Зима, похожая на наше лето, кончилась.

Едва-едва начинается весна.

Под моими окнами сад, -- целая роща апельсиновых деревьев.

Сегодня ночью прошёл обильный тёплый летний ливень.

Утром я открыл окно и отшатнулся.

Волна аромата, влетевшая в окно, сшибла меня с ног, как на морских купаньях весело сшибает с ног большая набежавшая волна.

И меня охватило восторгом. Я почувствовал, как моё сердце расцвело и наполнилось жизнью, весельем, любовью. Ко всему!

Если б земной шар был полметра в диаметре, я прижал бы его к моей груди. Горячо и страстно, как безумно любимую женщину.

Если б человечество могло воплотиться в одном лице, я упал бы перед ним на колени и целовал его руки.

-- Я люблю тебя! Я люблю тебя!

Что случилось?

За ночь расцвела апельсиновая роща.

Только и всего!

И аромат, аромат весны, лучший из ароматов в мире, наполнил мою комнату, душу и сердце.

Я иду гулять.

Вверху прозрачное голубое небо. Внизу лазурное прозрачное море.

Горы скидывают ночную туманную пелену, резче и резче вырезываются на безоблачном небе.

Цветы на горах только ещё начинают цвести и кажется, что по морщинам гор легли лёгкие белые, розовые, голубые тени.
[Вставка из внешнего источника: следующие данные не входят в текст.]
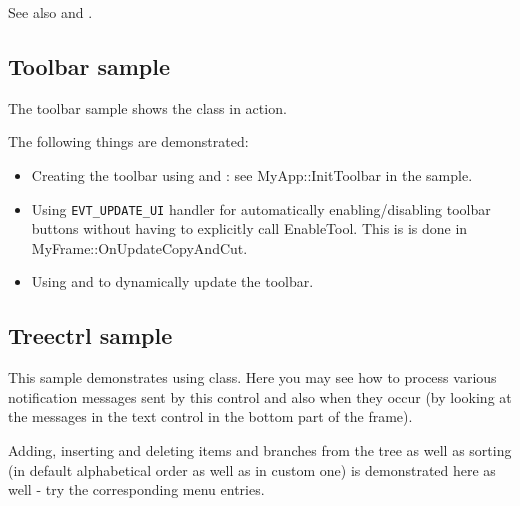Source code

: See also  and .

\subsection{Toolbar sample}\label{sampletoolbar}

The toolbar sample shows the  class in action.

The following things are demonstrated:

\begin{itemize}

\item Creating the toolbar using 
and : see
MyApp::InitToolbar in the sample.

\item Using {\tt EVT\_UPDATE\_UI} handler for automatically enabling/disabling
toolbar buttons without having to explicitly call EnableTool. This is is done
in MyFrame::OnUpdateCopyAndCut.

\item Using  and 
 to dynamically update the
toolbar.

\end{itemize}

\subsection{Treectrl sample}\label{sampletreectrl}

This sample demonstrates using  class. Here
you may see how to process various notification messages sent by this control
and also when they occur (by looking at the messages in the text control in
the bottom part of the frame).

Adding, inserting and deleting items and branches from the tree as well as
sorting (in default alphabetical order as well as in custom one) is
demonstrated here as well - try the corresponding menu entries.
А солнце всё затопляет золотом своих лучей.

Как прекрасен Божий мир!

Боже! Благослови богатых и бедных!

Но растопленное золото солнечных лучей становится всё жгучей и жгучей. Да и время.

Я иду завтракать в Café de Paris.

Кругом только и слышно, что русская речь.
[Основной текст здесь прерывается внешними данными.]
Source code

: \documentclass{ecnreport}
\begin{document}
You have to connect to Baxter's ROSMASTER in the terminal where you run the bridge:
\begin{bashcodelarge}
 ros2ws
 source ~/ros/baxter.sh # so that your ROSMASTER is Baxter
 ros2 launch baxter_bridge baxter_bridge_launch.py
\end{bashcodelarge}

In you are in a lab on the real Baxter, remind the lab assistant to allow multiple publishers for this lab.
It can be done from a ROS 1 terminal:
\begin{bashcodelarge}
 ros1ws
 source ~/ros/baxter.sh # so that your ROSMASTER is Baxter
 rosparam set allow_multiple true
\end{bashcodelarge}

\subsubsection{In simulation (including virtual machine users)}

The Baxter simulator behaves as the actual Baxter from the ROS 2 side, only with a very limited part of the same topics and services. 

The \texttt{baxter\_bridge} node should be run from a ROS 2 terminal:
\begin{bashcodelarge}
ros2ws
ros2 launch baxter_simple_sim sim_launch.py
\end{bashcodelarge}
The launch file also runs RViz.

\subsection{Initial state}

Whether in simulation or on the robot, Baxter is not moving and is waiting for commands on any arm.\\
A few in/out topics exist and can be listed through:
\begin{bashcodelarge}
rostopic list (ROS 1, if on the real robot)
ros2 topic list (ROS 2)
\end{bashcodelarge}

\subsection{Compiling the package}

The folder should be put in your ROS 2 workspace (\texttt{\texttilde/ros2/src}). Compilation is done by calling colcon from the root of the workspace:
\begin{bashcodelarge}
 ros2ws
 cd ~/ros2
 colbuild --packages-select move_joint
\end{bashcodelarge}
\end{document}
Прежде бывало столько только англичан.

Русских за последние два года ужасно много шатается по Ривьере.

-- Они нагрянули, когда исчезли англичане, поражённые национальным горем, -- этой войной! -- с глубокой печалью по англичанам сообщил мне француз, хозяин гостиницы.

Может быть, потому, что англичане смущали их своей чопорностью и требованием во что бы то ни стало приличий.

Без англичан легче!

Мы не любим англичан.

Может быть, тут играло роль самолюбие русских?

Мы привыкли во всём остальном идти в хвосте у остальных, но мы привыкли быть "первыми гостями".

Это наше национальное самолюбие.

А когда есть англичане, -- "первые гости" они. Потому что они богаче.

Может быть, поэтому и нахлынули на Ривьеру русские, когда отхлынули англичане?

Не знаю.

Но нет ничего забавнее, как завтракать, когда кругом сидят русские.

-- Закуски? -- спрашивает метрдотель у богатого москвича.

-- Нет! Нет! Нет! Никаких закусок! -- с испугом восклицает москвич.

-- Устриц?

-- П-пожалуй!

-- Затем?

-- Д-дайте мне... д-дайте мне... Дайте мне хороший бифштекс!

Это дешевле.

-- Фруктов? Свежая земляника!

-- О, нет, нет!

-- Сыру?

-- Non plus!

Он с ужасом восклицает это, словно ему предлагают подать живую очковую змею.

Забавный народ русские за границей!

Они почему-то решают, что "здесь франк -- рубль", и готовы отказать себе во всём, чтоб сэкономить 2 франка. 75 копеек!

Завтрак кончен, и компатриот с ужасом видит, что счёт всё-таки вырос до 14 франков!

По лицу видно, что он делает в уме умножение.

И успокаивается:

-- 5 руб. 25 коп.

За эти деньги в Москве "не повернёшься" в ресторане.

Я иду в казино.

Странное чувство.

Словно после ходьбы по зелёной шелковистой мураве вы вдруг вступили в грязь по щиколотку.

Словно днём идёшь к Омону.

Нет ничего ужаснее такого лупанара днём, при ярком свете правдивых лучей солнца.

Ездили вы когда-нибудь днём в загородный ресторан?

Всё, что вечером горит, блестит, сверкает в лучах искусственного света, при свете дня кажется тусклым, мерзким, покрытым грязью.

Противно дотронуться.

С отвращением глядишь кругом и мерзок самому себе.

Вокруг столов с утра до ночи толпа.

И хоть бы действительно страшно возбуждённые "лица", как описывают фантазёры-туристы.

Ничего подобного!

Просто вспотевшие физиономии.

На лицах скука и тоска:

-- Поставил на 14, -- вышло 13. Поставил на 13 -- вышло 14. Ставил на чёрное, -- выходило красное. Поставил на красное, -- стало выходить чёрное. Чёрт знает, как глупо, утомительно и скучно!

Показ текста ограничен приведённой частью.